Pedalare verso la libertà.

Segnalo agli affezionati lettori di questo blog un film della regista saudita Haifaa Al Mansour ancora in programmazione in alcune sale italiane: La bicicletta verde (Wadjda).

Il tema di fondo è quello della condizione femminile in un paese di stretta osservanza islamica come l'Arabia Saudita. Il punto di vista scelto è quello di una bambina della piccola borghesia della capitale Riyāḍ. Nonostante viva una situazione familiare tradizionale, e frequenti una scuola che inculca i precetti religiosi con asfissiante rigidità, il suo spirito individualista e ribelle la spinge a comportamenti e desideri considerati del tutto inadeguati dalla moralità del suo ambiente.

Lo svolgimento della vicenda non è curato in ogni dettaglio, anche il doppiaggio non è felicissimo, ma nonostante le pecche il film riesce a coinvolgere e persino, a tratti, a commuovere. L'ambientazione non è marcatamente documentaristica e senza aver letto qualcosa prima, si fatica a capire dove si svolga la vicenda e perché accadano alcuni fatti. Questo limite consente tuttavia di considerare il racconto più universale, almeno facendo riferimento a paesi dove la Sharia sia alla base della vita civile e politica.

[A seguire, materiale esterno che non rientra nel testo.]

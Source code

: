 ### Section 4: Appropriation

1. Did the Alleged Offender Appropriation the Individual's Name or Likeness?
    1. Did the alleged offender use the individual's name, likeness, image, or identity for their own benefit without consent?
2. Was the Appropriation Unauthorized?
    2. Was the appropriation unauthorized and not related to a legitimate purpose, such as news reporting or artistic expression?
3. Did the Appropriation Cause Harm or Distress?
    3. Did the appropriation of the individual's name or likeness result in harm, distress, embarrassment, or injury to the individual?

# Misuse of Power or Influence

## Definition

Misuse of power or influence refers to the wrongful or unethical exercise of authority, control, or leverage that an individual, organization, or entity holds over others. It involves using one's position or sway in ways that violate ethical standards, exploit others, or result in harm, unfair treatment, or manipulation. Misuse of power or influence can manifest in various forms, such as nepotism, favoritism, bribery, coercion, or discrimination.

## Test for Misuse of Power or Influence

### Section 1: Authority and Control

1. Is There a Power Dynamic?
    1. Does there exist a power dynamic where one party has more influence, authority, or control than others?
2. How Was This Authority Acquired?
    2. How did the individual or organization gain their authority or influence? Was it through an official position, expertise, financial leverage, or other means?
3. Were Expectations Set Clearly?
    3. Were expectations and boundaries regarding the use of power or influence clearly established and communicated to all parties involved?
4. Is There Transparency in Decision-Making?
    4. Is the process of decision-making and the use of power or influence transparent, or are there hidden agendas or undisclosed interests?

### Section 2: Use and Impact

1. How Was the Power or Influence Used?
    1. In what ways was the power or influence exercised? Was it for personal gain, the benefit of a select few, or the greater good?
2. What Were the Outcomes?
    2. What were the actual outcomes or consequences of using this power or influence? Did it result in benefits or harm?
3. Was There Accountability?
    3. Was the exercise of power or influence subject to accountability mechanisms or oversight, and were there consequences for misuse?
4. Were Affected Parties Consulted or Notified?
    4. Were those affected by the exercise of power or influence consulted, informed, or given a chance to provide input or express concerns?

Durante la visione ho provato una forte avversione per il sistema di regole e codici di comportamento descritti. Questo mi induce a temere che tutto si possa ridurre nella coscienza dei più alla contrapposizione tra la apparente libertà della cultura occidentale e la repressione della cultura islamista ortodossa. Sarebbe una cattiva lettura, con addirittura deteriori risvolti propagandistici, che aumenterebbero le distanze, già fin troppo ampie, tra i due mondi. Troppo facile difatti uscire dalla sala sentendosi fortunati per non essere nati donna, nel caso si sia uomini, e per non essere costretti a vivere in paesi come quello.

In realtà nel film si vedono in azione due volontà in perenne lotta: quella del potere ideologico, che in questo caso affonda le sue radici nella religione, e quella della individuale libertà esistenziale. In questo senso, la lotta è in pieno svolgimento anche qui da noi.  La risposta della regista mi pare purtroppo seguire la via della forma sociale intermedia, quella della "libertà borghese", dove all'oscurità repressiva di una civiltà chiusa si sostituisce la fascinazione della civiltà dei consumi, per la quale tutto è lecito, anche trafficare con collanine e audiocassette piratate o imparare a recitare a memoria un testo sacro, pur di accedere ai desideri materiali: andare in giro con una bicicletta nuova fiammante o indossare le scarpe sportive di un preciso marchio di tendenza.

In sostanza, mi pare di assistere al confronto tra due sistemi etici e sociali entrambi in grado di condizionare e limitare le vite delle persone. L'unico vantaggio di quello "occidentale" consisterebbe nella possibilità di scegliersi l'appartenenza e le convenzioni da seguire, cosa però praticabile in qualche forma anche in quello islamico, come ben sottolinea la vicenda della direttrice della scuola, che predica l'osservanza più monacale in pubblico e in privato fa sesso con un giovanotto di suo gusto. Per la serie, ben conosciuta qui da noi, del "si fa, ma non si dice".

Film interessante quindi, proprio perché fa pedalare lo spettatore tra complesse traiettorie di pensiero ed emozione. Cosa questa che male non fa, specie in un periodo di confusione etica come quello in cui stiamo vivendo.